Taxpayer's estate requests a ruling that the reformation of the trust was a qualified reformation under Section 2055(e)(3) and that Taxpayer's estate will be entitled to a charitable estate tax deduction under Section 2055(a).

Section 2055(e)(2) disallows an estate tax charitable deduction for a trust unless the trust qualifies as a charitable remainder trust or a charitable lead trust. However, Section 2055(e)(3) states that a deduction shall be allowed with respect to any qualified reformation. Section 2055(e)(3)(B) provides that the term "qualified reformation" means a change to a governing instrument, which changes a reformable interest into a qualified interest, but only if: (1) any difference between the actuarial value prior to and after the reformation does not exceed 5% of the prior actuarial value, (2) the income interest terminates at the same time prior to and after the reformation, and (3) such changes are effective as of the date of the decedent's death. Section 2055(e)(3)(C)(ii) provides that the term reformable interest does not include any interest unless the income payments are expressed either as a specific dollar amount or a fixed percentage of the trust property. However, Section 2055(e)(3)(C)(iii)(I) provides that the above section shall not apply to any interest if a judicial proceeding is commenced to change such interest into a qualified interest not later than the 90th day after the last date for filing an estate tax return.

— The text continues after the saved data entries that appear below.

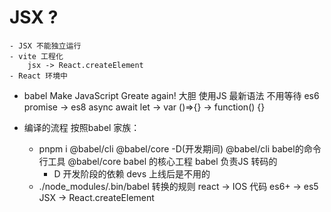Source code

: # JSX ?
    - JSX 不能独立运行
    - vite 工程化  
        jsx -> React.createElement  
    - React 环境中 

- babel 
    Make JavaScript Greate again!
    大胆 使用JS 最新语法  不用等待 
    es6 promise -> es8 async await 
    let -> var 
    ()=>{}  -> function() {}
    
- 编译的流程
    按照babel 家族：
    
    - pnpm i @babel/cli @babel/core -D(开发期间)
        @babel/cli babel的命令行工具 
        @babel/core babel 的核心工程
        babel 负责JS 转码的 
        - D 开发阶段的依赖 devs
        上线后是不用的 
    - ./node_modules/.bin/babel
        转换的规则
        react -> IOS 代码
        es6+ -> es5
        JSX -> React.createElement 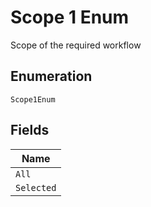 
# Scope 1 Enum

Scope of the required workflow

## Enumeration

`Scope1Enum`

## Fields

| Name |
|  --- |
| `All` |
| `Selected` |

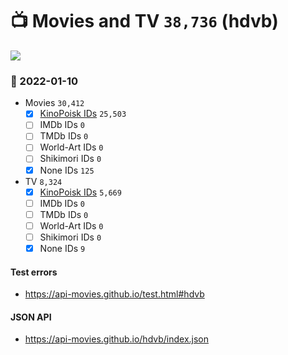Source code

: # :tv: Movies and TV `38,736` (hdvb)

<a href="https://API-Movies.github.io"><img src="https://API-Movies.github.io/banner.png?cache"></a>

### :date: 2022-01-10
- Movies `30,412`
  - [x] <a href="https://API-Movies.github.io/hdvb/movie_kinopoisk_ids.json">KinoPoisk IDs</a> `25,503`
  - [ ] IMDb IDs `0`
  - [ ] TMDb IDs `0`
  - [ ] World-Art IDs `0`
  - [ ] Shikimori IDs `0`
  - [x] None IDs `125`
- TV `8,324`
  - [x] <a href="https://API-Movies.github.io/hdvb/tv_kinopoisk_ids.json">KinoPoisk IDs</a> `5,669`
  - [ ] IMDb IDs `0`
  - [ ] TMDb IDs `0`
  - [ ] World-Art IDs `0`
  - [ ] Shikimori IDs `0`
  - [x] None IDs `9`
#### Test errors
- <a href='https://api-movies.github.io/test.html#hdvb'>https://api-movies.github.io/test.html#hdvb</a>
#### JSON API
- <a href='https://api-movies.github.io/hdvb/index.json'>https://api-movies.github.io/hdvb/index.json</a>
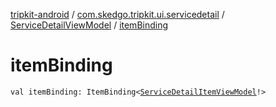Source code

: [tripkit-android](../../index.md) / [com.skedgo.tripkit.ui.servicedetail](../index.md) / [ServiceDetailViewModel](index.md) / [itemBinding](./item-binding.md)

# itemBinding

`val itemBinding: ItemBinding<`[`ServiceDetailItemViewModel`](../-service-detail-item-view-model/index.md)`!>`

The Service stated that an estate tax deduction would have been allowable under Section 2055(a) for the value of the charitable interest, but for the requirements of Section 2055(e)(2). Thus, the Service stated the remainder interest in the trust was a reformable interest under Section 2055(e)(3). The Service did note that the interest passing to the Son was not expressed in terms of either a specific dollar amount or a fixed percentage as required by Section 2055(e)(3)(C)(ii). However, that requirement was not applicable, since the reformation proceeding was commenced within the time prescribed by Section 2055(e)(3)(C)(iii)(I). As a result, the Service stated that the charitable remainder interest provided for in the trust constitutes a reformable interest.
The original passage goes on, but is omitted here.